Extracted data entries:
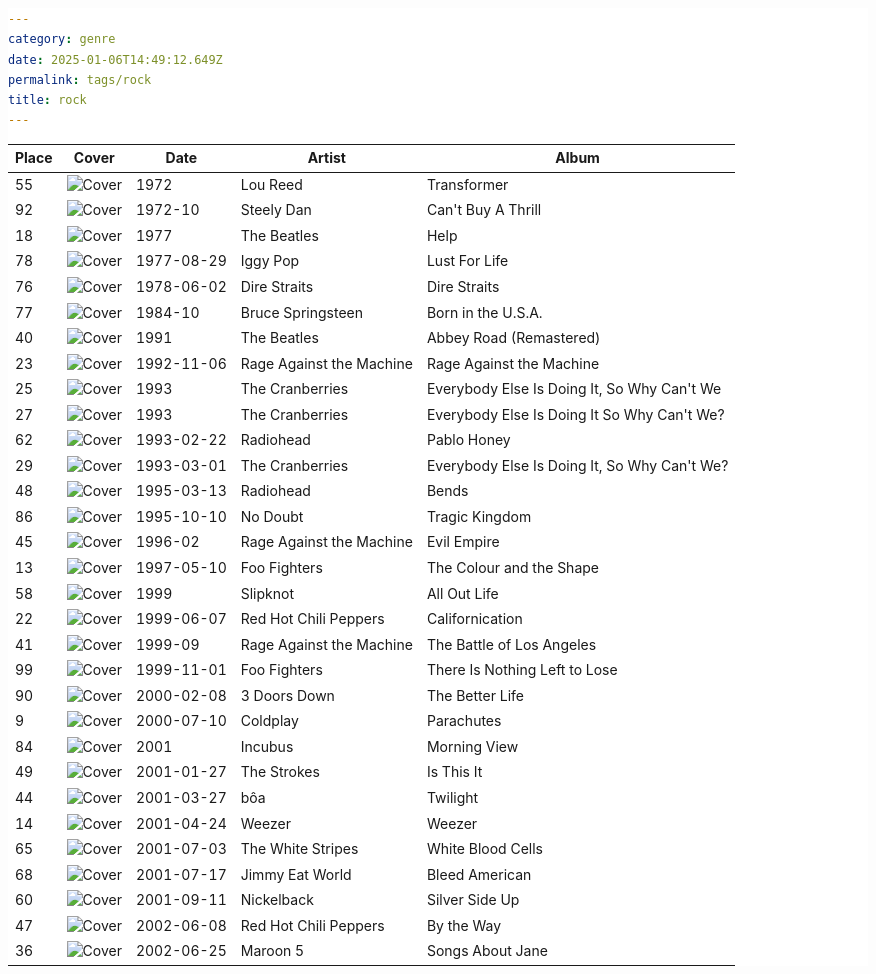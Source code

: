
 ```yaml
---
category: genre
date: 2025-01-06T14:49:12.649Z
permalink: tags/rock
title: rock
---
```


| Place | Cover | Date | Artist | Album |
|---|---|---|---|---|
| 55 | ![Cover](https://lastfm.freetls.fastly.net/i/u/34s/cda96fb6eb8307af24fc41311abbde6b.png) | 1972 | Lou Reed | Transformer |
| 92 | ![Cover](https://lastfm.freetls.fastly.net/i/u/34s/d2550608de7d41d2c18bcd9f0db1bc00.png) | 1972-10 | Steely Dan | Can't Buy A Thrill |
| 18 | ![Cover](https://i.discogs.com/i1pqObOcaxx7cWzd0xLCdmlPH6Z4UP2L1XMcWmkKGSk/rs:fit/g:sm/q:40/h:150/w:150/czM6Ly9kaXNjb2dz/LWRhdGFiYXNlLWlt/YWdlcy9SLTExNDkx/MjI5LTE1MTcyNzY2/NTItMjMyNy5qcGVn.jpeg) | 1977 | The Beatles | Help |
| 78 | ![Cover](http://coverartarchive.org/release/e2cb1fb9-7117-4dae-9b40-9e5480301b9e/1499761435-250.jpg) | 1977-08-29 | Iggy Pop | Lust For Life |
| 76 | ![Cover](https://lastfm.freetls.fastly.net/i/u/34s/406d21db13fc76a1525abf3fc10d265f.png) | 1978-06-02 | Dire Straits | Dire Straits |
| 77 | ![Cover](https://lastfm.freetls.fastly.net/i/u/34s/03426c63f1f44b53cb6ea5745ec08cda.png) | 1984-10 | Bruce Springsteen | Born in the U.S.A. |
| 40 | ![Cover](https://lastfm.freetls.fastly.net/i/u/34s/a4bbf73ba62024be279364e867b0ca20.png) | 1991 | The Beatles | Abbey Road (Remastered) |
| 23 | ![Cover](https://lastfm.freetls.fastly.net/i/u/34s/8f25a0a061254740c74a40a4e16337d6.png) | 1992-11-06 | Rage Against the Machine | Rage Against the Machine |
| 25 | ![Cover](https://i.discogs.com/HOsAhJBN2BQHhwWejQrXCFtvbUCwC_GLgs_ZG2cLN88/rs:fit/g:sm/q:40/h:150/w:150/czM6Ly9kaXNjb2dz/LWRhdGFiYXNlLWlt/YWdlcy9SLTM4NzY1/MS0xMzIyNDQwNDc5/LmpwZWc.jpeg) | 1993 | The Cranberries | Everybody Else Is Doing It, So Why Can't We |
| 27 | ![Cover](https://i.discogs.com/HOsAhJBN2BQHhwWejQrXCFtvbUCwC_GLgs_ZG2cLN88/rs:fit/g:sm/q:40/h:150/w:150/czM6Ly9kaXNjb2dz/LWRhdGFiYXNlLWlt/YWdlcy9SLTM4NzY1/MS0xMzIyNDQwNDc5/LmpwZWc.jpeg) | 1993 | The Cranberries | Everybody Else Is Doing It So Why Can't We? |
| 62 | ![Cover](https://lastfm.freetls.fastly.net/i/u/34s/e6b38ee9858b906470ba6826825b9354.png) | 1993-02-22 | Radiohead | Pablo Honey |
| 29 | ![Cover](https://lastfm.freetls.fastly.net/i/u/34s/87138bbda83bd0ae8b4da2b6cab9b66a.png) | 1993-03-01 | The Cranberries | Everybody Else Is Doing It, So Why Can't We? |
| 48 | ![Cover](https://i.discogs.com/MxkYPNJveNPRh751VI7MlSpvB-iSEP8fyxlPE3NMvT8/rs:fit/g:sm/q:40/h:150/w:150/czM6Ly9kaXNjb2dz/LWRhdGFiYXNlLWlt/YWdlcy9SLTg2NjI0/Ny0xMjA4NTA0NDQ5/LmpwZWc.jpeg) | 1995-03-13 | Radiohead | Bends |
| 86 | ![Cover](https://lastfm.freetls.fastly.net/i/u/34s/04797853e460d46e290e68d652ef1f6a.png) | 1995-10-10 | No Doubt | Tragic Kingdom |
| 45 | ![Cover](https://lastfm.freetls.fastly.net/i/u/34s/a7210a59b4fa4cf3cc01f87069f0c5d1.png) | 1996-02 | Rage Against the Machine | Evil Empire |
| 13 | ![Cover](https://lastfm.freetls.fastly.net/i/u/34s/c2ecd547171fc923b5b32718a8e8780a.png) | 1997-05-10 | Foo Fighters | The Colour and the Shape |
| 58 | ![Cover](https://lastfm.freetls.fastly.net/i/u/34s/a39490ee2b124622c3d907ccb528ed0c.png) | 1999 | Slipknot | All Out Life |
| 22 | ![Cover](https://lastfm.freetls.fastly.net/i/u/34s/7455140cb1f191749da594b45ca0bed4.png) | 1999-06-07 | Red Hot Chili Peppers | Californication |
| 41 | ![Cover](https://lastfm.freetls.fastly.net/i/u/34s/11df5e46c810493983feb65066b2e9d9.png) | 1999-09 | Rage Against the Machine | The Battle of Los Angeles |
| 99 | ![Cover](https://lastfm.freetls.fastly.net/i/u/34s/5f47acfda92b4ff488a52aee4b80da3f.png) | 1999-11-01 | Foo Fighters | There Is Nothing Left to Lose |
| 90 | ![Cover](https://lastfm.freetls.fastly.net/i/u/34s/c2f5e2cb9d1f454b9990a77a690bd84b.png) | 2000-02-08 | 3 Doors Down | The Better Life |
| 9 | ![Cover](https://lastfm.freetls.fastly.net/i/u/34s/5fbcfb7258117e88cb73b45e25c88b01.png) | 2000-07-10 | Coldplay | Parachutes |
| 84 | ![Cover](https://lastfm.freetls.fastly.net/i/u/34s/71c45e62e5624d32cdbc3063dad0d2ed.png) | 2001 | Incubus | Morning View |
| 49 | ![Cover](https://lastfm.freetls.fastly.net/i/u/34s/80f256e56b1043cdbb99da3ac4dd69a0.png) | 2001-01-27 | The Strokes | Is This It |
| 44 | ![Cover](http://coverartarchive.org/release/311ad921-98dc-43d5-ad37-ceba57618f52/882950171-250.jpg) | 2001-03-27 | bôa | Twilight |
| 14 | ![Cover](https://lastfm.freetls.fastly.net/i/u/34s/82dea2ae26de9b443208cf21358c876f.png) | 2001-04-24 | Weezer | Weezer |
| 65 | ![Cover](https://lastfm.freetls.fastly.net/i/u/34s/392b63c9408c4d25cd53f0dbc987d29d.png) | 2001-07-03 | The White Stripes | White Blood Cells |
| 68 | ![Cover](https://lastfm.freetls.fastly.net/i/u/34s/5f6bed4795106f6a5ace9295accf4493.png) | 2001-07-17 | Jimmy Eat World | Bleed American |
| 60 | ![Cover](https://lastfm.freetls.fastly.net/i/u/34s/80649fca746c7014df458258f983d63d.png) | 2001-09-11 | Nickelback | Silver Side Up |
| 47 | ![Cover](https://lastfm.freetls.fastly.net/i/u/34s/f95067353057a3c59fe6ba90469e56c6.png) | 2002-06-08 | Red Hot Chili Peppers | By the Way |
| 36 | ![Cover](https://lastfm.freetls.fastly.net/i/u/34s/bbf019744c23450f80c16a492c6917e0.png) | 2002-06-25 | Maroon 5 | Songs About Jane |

Description of the task: Leaving pictures aside, write out each record above exactly as given.

Task answer:
Source code

:
 ```yaml
---
category: genre
date: 2025-01-06T14:49:12.649Z
permalink: tags/rock
title: rock
---
```


| Place | Cover | Date | Artist | Album |
|---|---|---|---|---|
| 55 | ![Cover](https://lastfm.freetls.fastly.net/i/u/34s/cda96fb6eb8307af24fc41311abbde6b.png) | 1972 | Lou Reed | Transformer |
| 92 | ![Cover](https://lastfm.freetls.fastly.net/i/u/34s/d2550608de7d41d2c18bcd9f0db1bc00.png) | 1972-10 | Steely Dan | Can't Buy A Thrill |
| 18 | ![Cover](https://i.discogs.com/i1pqObOcaxx7cWzd0xLCdmlPH6Z4UP2L1XMcWmkKGSk/rs:fit/g:sm/q:40/h:150/w:150/czM6Ly9kaXNjb2dz/LWRhdGFiYXNlLWlt/YWdlcy9SLTExNDkx/MjI5LTE1MTcyNzY2/NTItMjMyNy5qcGVn.jpeg) | 1977 | The Beatles | Help |
| 78 | ![Cover](http://coverartarchive.org/release/e2cb1fb9-7117-4dae-9b40-9e5480301b9e/1499761435-250.jpg) | 1977-08-29 | Iggy Pop | Lust For Life |
| 76 | ![Cover](https://lastfm.freetls.fastly.net/i/u/34s/406d21db13fc76a1525abf3fc10d265f.png) | 1978-06-02 | Dire Straits | Dire Straits |
| 77 | ![Cover](https://lastfm.freetls.fastly.net/i/u/34s/03426c63f1f44b53cb6ea5745ec08cda.png) | 1984-10 | Bruce Springsteen | Born in the U.S.A. |
| 40 | ![Cover](https://lastfm.freetls.fastly.net/i/u/34s/a4bbf73ba62024be279364e867b0ca20.png) | 1991 | The Beatles | Abbey Road (Remastered) |
| 23 | ![Cover](https://lastfm.freetls.fastly.net/i/u/34s/8f25a0a061254740c74a40a4e16337d6.png) | 1992-11-06 | Rage Against the Machine | Rage Against the Machine |
| 25 | ![Cover](https://i.discogs.com/HOsAhJBN2BQHhwWejQrXCFtvbUCwC_GLgs_ZG2cLN88/rs:fit/g:sm/q:40/h:150/w:150/czM6Ly9kaXNjb2dz/LWRhdGFiYXNlLWlt/YWdlcy9SLTM4NzY1/MS0xMzIyNDQwNDc5/LmpwZWc.jpeg) | 1993 | The Cranberries | Everybody Else Is Doing It, So Why Can't We |
| 27 | ![Cover](https://i.discogs.com/HOsAhJBN2BQHhwWejQrXCFtvbUCwC_GLgs_ZG2cLN88/rs:fit/g:sm/q:40/h:150/w:150/czM6Ly9kaXNjb2dz/LWRhdGFiYXNlLWlt/YWdlcy9SLTM4NzY1/MS0xMzIyNDQwNDc5/LmpwZWc.jpeg) | 1993 | The Cranberries | Everybody Else Is Doing It So Why Can't We? |
| 62 | ![Cover](https://lastfm.freetls.fastly.net/i/u/34s/e6b38ee9858b906470ba6826825b9354.png) | 1993-02-22 | Radiohead | Pablo Honey |
| 29 | ![Cover](https://lastfm.freetls.fastly.net/i/u/34s/87138bbda83bd0ae8b4da2b6cab9b66a.png) | 1993-03-01 | The Cranberries | Everybody Else Is Doing It, So Why Can't We? |
| 48 | ![Cover](https://i.discogs.com/MxkYPNJveNPRh751VI7MlSpvB-iSEP8fyxlPE3NMvT8/rs:fit/g:sm/q:40/h:150/w:150/czM6Ly9kaXNjb2dz/LWRhdGFiYXNlLWlt/YWdlcy9SLTg2NjI0/Ny0xMjA4NTA0NDQ5/LmpwZWc.jpeg) | 1995-03-13 | Radiohead | Bends |
| 86 | ![Cover](https://lastfm.freetls.fastly.net/i/u/34s/04797853e460d46e290e68d652ef1f6a.png) | 1995-10-10 | No Doubt | Tragic Kingdom |
| 45 | ![Cover](https://lastfm.freetls.fastly.net/i/u/34s/a7210a59b4fa4cf3cc01f87069f0c5d1.png) | 1996-02 | Rage Against the Machine | Evil Empire |
| 13 | ![Cover](https://lastfm.freetls.fastly.net/i/u/34s/c2ecd547171fc923b5b32718a8e8780a.png) | 1997-05-10 | Foo Fighters | The Colour and the Shape |
| 58 | ![Cover](https://lastfm.freetls.fastly.net/i/u/34s/a39490ee2b124622c3d907ccb528ed0c.png) | 1999 | Slipknot | All Out Life |
| 22 | ![Cover](https://lastfm.freetls.fastly.net/i/u/34s/7455140cb1f191749da594b45ca0bed4.png) | 1999-06-07 | Red Hot Chili Peppers | Californication |
| 41 | ![Cover](https://lastfm.freetls.fastly.net/i/u/34s/11df5e46c810493983feb65066b2e9d9.png) | 1999-09 | Rage Against the Machine | The Battle of Los Angeles |
| 99 | ![Cover](https://lastfm.freetls.fastly.net/i/u/34s/5f47acfda92b4ff488a52aee4b80da3f.png) | 1999-11-01 | Foo Fighters | There Is Nothing Left to Lose |
| 90 | ![Cover](https://lastfm.freetls.fastly.net/i/u/34s/c2f5e2cb9d1f454b9990a77a690bd84b.png) | 2000-02-08 | 3 Doors Down | The Better Life |
| 9 | ![Cover](https://lastfm.freetls.fastly.net/i/u/34s/5fbcfb7258117e88cb73b45e25c88b01.png) | 2000-07-10 | Coldplay | Parachutes |
| 84 | ![Cover](https://lastfm.freetls.fastly.net/i/u/34s/71c45e62e5624d32cdbc3063dad0d2ed.png) | 2001 | Incubus | Morning View |
| 49 | ![Cover](https://lastfm.freetls.fastly.net/i/u/34s/80f256e56b1043cdbb99da3ac4dd69a0.png) | 2001-01-27 | The Strokes | Is This It |
| 44 | ![Cover](http://coverartarchive.org/release/311ad921-98dc-43d5-ad37-ceba57618f52/882950171-250.jpg) | 2001-03-27 | bôa | Twilight |
| 14 | ![Cover](https://lastfm.freetls.fastly.net/i/u/34s/82dea2ae26de9b443208cf21358c876f.png) | 2001-04-24 | Weezer | Weezer |
| 65 | ![Cover](https://lastfm.freetls.fastly.net/i/u/34s/392b63c9408c4d25cd53f0dbc987d29d.png) | 2001-07-03 | The White Stripes | White Blood Cells |
| 68 | ![Cover](https://lastfm.freetls.fastly.net/i/u/34s/5f6bed4795106f6a5ace9295accf4493.png) | 2001-07-17 | Jimmy Eat World | Bleed American |
| 60 | ![Cover](https://lastfm.freetls.fastly.net/i/u/34s/80649fca746c7014df458258f983d63d.png) | 2001-09-11 | Nickelback | Silver Side Up |
| 47 | ![Cover](https://lastfm.freetls.fastly.net/i/u/34s/f95067353057a3c59fe6ba90469e56c6.png) | 2002-06-08 | Red Hot Chili Peppers | By the Way |
| 36 | ![Cover](https://lastfm.freetls.fastly.net/i/u/34s/bbf019744c23450f80c16a492c6917e0.png) | 2002-06-25 | Maroon 5 | Songs About Jane |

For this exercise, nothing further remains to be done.